WHAT IS EXPECTED ▸ Nothing but an exact copy of the data should be output.

[[ RECORDS PROVIDED open ]]

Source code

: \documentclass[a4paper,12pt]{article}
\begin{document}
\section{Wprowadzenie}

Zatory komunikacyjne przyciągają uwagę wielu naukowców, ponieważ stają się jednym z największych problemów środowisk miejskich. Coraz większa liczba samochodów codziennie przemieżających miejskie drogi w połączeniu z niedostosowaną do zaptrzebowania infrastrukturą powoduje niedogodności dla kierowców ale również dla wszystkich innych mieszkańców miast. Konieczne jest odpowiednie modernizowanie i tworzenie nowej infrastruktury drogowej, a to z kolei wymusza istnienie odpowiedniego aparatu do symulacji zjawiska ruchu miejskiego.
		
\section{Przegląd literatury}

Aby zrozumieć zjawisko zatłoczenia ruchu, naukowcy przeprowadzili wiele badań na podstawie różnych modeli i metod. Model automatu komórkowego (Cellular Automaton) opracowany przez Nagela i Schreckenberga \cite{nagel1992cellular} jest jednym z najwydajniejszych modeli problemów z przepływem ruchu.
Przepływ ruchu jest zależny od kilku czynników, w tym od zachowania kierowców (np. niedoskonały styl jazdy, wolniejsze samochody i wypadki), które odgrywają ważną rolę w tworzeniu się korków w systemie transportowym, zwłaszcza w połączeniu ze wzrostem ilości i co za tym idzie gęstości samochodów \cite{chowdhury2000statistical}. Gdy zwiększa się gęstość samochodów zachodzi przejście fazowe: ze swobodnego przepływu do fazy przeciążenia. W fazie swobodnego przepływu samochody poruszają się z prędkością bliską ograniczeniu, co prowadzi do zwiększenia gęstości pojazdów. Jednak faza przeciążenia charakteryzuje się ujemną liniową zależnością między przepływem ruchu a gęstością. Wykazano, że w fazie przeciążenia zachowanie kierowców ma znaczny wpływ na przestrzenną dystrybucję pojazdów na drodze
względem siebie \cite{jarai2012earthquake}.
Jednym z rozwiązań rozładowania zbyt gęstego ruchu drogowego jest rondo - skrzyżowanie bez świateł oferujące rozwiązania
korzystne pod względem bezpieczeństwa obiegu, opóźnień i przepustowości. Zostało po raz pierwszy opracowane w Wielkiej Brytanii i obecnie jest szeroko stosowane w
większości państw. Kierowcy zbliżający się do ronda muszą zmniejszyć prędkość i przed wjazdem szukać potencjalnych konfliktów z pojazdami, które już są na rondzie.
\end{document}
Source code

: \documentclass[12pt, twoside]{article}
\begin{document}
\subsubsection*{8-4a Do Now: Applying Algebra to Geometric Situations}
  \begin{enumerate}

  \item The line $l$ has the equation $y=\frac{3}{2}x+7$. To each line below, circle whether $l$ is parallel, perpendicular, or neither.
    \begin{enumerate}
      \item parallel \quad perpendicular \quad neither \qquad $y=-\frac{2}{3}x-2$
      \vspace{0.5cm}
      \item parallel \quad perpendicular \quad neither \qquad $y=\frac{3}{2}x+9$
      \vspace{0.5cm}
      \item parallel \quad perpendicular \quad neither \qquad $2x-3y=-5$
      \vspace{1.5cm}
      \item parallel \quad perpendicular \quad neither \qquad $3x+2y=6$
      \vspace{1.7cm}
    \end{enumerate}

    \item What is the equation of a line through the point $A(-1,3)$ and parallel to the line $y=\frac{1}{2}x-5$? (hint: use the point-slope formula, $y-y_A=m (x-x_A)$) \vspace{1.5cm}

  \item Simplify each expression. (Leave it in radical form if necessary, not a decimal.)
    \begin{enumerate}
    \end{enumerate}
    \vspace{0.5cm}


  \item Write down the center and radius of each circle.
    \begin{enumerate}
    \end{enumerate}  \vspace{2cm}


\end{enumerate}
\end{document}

[[ RECORDS PROVIDED closed ]]

THE COMPLETED TASK ▸
Source code

: \documentclass[a4paper,12pt]{article}
\begin{document}
\section{Wprowadzenie}

Zatory komunikacyjne przyciągają uwagę wielu naukowców, ponieważ stają się jednym z największych problemów środowisk miejskich. Coraz większa liczba samochodów codziennie przemieżających miejskie drogi w połączeniu z niedostosowaną do zaptrzebowania infrastrukturą powoduje niedogodności dla kierowców ale również dla wszystkich innych mieszkańców miast. Konieczne jest odpowiednie modernizowanie i tworzenie nowej infrastruktury drogowej, a to z kolei wymusza istnienie odpowiedniego aparatu do symulacji zjawiska ruchu miejskiego.
		
\section{Przegląd literatury}

Aby zrozumieć zjawisko zatłoczenia ruchu, naukowcy przeprowadzili wiele badań na podstawie różnych modeli i metod. Model automatu komórkowego (Cellular Automaton) opracowany przez Nagela i Schreckenberga \cite{nagel1992cellular} jest jednym z najwydajniejszych modeli problemów z przepływem ruchu.
Przepływ ruchu jest zależny od kilku czynników, w tym od zachowania kierowców (np. niedoskonały styl jazdy, wolniejsze samochody i wypadki), które odgrywają ważną rolę w tworzeniu się korków w systemie transportowym, zwłaszcza w połączeniu ze wzrostem ilości i co za tym idzie gęstości samochodów \cite{chowdhury2000statistical}. Gdy zwiększa się gęstość samochodów zachodzi przejście fazowe: ze swobodnego przepływu do fazy przeciążenia. W fazie swobodnego przepływu samochody poruszają się z prędkością bliską ograniczeniu, co prowadzi do zwiększenia gęstości pojazdów. Jednak faza przeciążenia charakteryzuje się ujemną liniową zależnością między przepływem ruchu a gęstością. Wykazano, że w fazie przeciążenia zachowanie kierowców ma znaczny wpływ na przestrzenną dystrybucję pojazdów na drodze
względem siebie \cite{jarai2012earthquake}.
Jednym z rozwiązań rozładowania zbyt gęstego ruchu drogowego jest rondo - skrzyżowanie bez świateł oferujące rozwiązania
korzystne pod względem bezpieczeństwa obiegu, opóźnień i przepustowości. Zostało po raz pierwszy opracowane w Wielkiej Brytanii i obecnie jest szeroko stosowane w
większości państw. Kierowcy zbliżający się do ronda muszą zmniejszyć prędkość i przed wjazdem szukać potencjalnych konfliktów z pojazdami, które już są na rondzie.
\end{document}
Source code

: \documentclass[12pt, twoside]{article}
\begin{document}
\subsubsection*{8-4a Do Now: Applying Algebra to Geometric Situations}
  \begin{enumerate}

  \item The line $l$ has the equation $y=\frac{3}{2}x+7$. To each line below, circle whether $l$ is parallel, perpendicular, or neither.
    \begin{enumerate}
      \item parallel \quad perpendicular \quad neither \qquad $y=-\frac{2}{3}x-2$
      \vspace{0.5cm}
      \item parallel \quad perpendicular \quad neither \qquad $y=\frac{3}{2}x+9$
      \vspace{0.5cm}
      \item parallel \quad perpendicular \quad neither \qquad $2x-3y=-5$
      \vspace{1.5cm}
      \item parallel \quad perpendicular \quad neither \qquad $3x+2y=6$
      \vspace{1.7cm}
    \end{enumerate}

    \item What is the equation of a line through the point $A(-1,3)$ and parallel to the line $y=\frac{1}{2}x-5$? (hint: use the point-slope formula, $y-y_A=m (x-x_A)$) \vspace{1.5cm}

  \item Simplify each expression. (Leave it in radical form if necessary, not a decimal.)
    \begin{enumerate}
    \end{enumerate}
    \vspace{0.5cm}


  \item Write down the center and radius of each circle.
    \begin{enumerate}
    \end{enumerate}  \vspace{2cm}


\end{enumerate}
\end{document}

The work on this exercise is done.